_GOAL OF THE EXERCISE_.
Your output should be the entries below, exact in every detail.

_DATA RECORDS_.
━━━━
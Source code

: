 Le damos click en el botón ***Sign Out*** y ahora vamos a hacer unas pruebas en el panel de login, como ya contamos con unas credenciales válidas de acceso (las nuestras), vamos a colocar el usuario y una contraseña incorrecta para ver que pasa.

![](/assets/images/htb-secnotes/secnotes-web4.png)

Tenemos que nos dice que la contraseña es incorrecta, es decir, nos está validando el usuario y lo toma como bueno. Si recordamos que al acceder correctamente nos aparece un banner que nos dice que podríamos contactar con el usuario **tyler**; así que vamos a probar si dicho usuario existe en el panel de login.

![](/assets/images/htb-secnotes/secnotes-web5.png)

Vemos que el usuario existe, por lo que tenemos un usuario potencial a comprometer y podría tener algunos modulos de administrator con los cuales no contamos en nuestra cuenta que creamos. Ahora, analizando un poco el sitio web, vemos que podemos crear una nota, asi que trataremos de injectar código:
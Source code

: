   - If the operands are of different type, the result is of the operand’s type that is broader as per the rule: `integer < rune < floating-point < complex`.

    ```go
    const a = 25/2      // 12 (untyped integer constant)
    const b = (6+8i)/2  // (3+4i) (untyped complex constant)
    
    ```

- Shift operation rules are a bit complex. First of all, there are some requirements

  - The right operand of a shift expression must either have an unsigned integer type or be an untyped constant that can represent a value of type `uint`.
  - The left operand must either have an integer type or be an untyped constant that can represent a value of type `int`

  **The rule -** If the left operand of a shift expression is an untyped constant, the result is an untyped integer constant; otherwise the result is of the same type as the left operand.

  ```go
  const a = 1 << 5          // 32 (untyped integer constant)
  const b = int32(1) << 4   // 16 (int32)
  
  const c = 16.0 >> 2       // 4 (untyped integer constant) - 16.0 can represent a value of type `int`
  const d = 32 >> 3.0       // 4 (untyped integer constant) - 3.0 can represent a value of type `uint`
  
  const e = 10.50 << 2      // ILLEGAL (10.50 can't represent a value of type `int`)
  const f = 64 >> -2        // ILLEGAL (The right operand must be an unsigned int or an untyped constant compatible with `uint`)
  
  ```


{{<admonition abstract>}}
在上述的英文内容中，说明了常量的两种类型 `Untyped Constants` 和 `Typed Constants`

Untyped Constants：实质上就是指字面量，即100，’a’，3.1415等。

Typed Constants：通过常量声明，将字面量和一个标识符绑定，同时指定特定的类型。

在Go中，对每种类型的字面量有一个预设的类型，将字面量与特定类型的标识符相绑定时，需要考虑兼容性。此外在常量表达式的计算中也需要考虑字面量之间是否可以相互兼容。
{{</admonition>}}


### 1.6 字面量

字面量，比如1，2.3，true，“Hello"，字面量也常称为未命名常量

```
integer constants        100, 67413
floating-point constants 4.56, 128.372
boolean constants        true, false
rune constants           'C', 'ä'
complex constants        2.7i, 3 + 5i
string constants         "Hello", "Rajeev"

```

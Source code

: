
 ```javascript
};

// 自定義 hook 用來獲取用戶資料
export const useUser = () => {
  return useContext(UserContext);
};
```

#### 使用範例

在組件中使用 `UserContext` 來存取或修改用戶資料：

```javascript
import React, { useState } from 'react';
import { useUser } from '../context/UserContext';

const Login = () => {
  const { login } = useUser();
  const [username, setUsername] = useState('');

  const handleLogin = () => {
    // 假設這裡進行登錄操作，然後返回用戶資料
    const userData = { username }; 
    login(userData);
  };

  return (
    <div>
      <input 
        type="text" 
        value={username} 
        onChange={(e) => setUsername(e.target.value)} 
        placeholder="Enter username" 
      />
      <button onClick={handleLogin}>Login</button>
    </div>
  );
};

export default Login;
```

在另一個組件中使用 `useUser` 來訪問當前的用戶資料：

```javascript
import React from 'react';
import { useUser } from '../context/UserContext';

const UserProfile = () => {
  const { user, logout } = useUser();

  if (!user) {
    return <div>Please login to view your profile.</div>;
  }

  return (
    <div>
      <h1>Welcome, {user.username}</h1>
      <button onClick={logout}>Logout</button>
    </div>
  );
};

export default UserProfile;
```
━━━━
_WRITTEN ANSWER_.
Source code

: Le damos click en el botón ***Sign Out*** y ahora vamos a hacer unas pruebas en el panel de login, como ya contamos con unas credenciales válidas de acceso (las nuestras), vamos a colocar el usuario y una contraseña incorrecta para ver que pasa.

![](/assets/images/htb-secnotes/secnotes-web4.png)

Tenemos que nos dice que la contraseña es incorrecta, es decir, nos está validando el usuario y lo toma como bueno. Si recordamos que al acceder correctamente nos aparece un banner que nos dice que podríamos contactar con el usuario **tyler**; así que vamos a probar si dicho usuario existe en el panel de login.

![](/assets/images/htb-secnotes/secnotes-web5.png)

Vemos que el usuario existe, por lo que tenemos un usuario potencial a comprometer y podría tener algunos modulos de administrator con los cuales no contamos en nuestra cuenta que creamos. Ahora, analizando un poco el sitio web, vemos que podemos crear una nota, asi que trataremos de injectar código:
Source code

:   - If the operands are of different type, the result is of the operand’s type that is broader as per the rule: `integer < rune < floating-point < complex`.

    ```go
    const a = 25/2      // 12 (untyped integer constant)
    const b = (6+8i)/2  // (3+4i) (untyped complex constant)
    
    ```

- Shift operation rules are a bit complex. First of all, there are some requirements

  - The right operand of a shift expression must either have an unsigned integer type or be an untyped constant that can represent a value of type `uint`.
  - The left operand must either have an integer type or be an untyped constant that can represent a value of type `int`

  **The rule -** If the left operand of a shift expression is an untyped constant, the result is an untyped integer constant; otherwise the result is of the same type as the left operand.

  ```go
  const a = 1 << 5          // 32 (untyped integer constant)
  const b = int32(1) << 4   // 16 (int32)
  
  const c = 16.0 >> 2       // 4 (untyped integer constant) - 16.0 can represent a value of type `int`
  const d = 32 >> 3.0       // 4 (untyped integer constant) - 3.0 can represent a value of type `uint`
  
  const e = 10.50 << 2      // ILLEGAL (10.50 can't represent a value of type `int`)
  const f = 64 >> -2        // ILLEGAL (The right operand must be an unsigned int or an untyped constant compatible with `uint`)
  
  ```


{{<admonition abstract>}}
在上述的英文内容中，说明了常量的两种类型 `Untyped Constants` 和 `Typed Constants`

Untyped Constants：实质上就是指字面量，即100，’a’，3.1415等。

Typed Constants：通过常量声明，将字面量和一个标识符绑定，同时指定特定的类型。

在Go中，对每种类型的字面量有一个预设的类型，将字面量与特定类型的标识符相绑定时，需要考虑兼容性。此外在常量表达式的计算中也需要考虑字面量之间是否可以相互兼容。
{{</admonition>}}


### 1.6 字面量

字面量，比如1，2.3，true，“Hello"，字面量也常称为未命名常量

```
integer constants        100, 67413
floating-point constants 4.56, 128.372
boolean constants        true, false
rune constants           'C', 'ä'
complex constants        2.7i, 3 + 5i
string constants         "Hello", "Rajeev"

```

Source code

:
 ```javascript
};

// 自定義 hook 用來獲取用戶資料
export const useUser = () => {
  return useContext(UserContext);
};
```

#### 使用範例

在組件中使用 `UserContext` 來存取或修改用戶資料：

```javascript
import React, { useState } from 'react';
import { useUser } from '../context/UserContext';

const Login = () => {
  const { login } = useUser();
  const [username, setUsername] = useState('');

  const handleLogin = () => {
    // 假設這裡進行登錄操作，然後返回用戶資料
    const userData = { username }; 
    login(userData);
  };

  return (
    <div>
      <input 
        type="text" 
        value={username} 
        onChange={(e) => setUsername(e.target.value)} 
        placeholder="Enter username" 
      />
      <button onClick={handleLogin}>Login</button>
    </div>
  );
};

export default Login;
```

在另一個組件中使用 `useUser` 來訪問當前的用戶資料：

```javascript
import React from 'react';
import { useUser } from '../context/UserContext';

const UserProfile = () => {
  const { user, logout } = useUser();

  if (!user) {
    return <div>Please login to view your profile.</div>;
  }

  return (
    <div>
      <h1>Welcome, {user.username}</h1>
      <button onClick={logout}>Logout</button>
    </div>
  );
};

export default UserProfile;
```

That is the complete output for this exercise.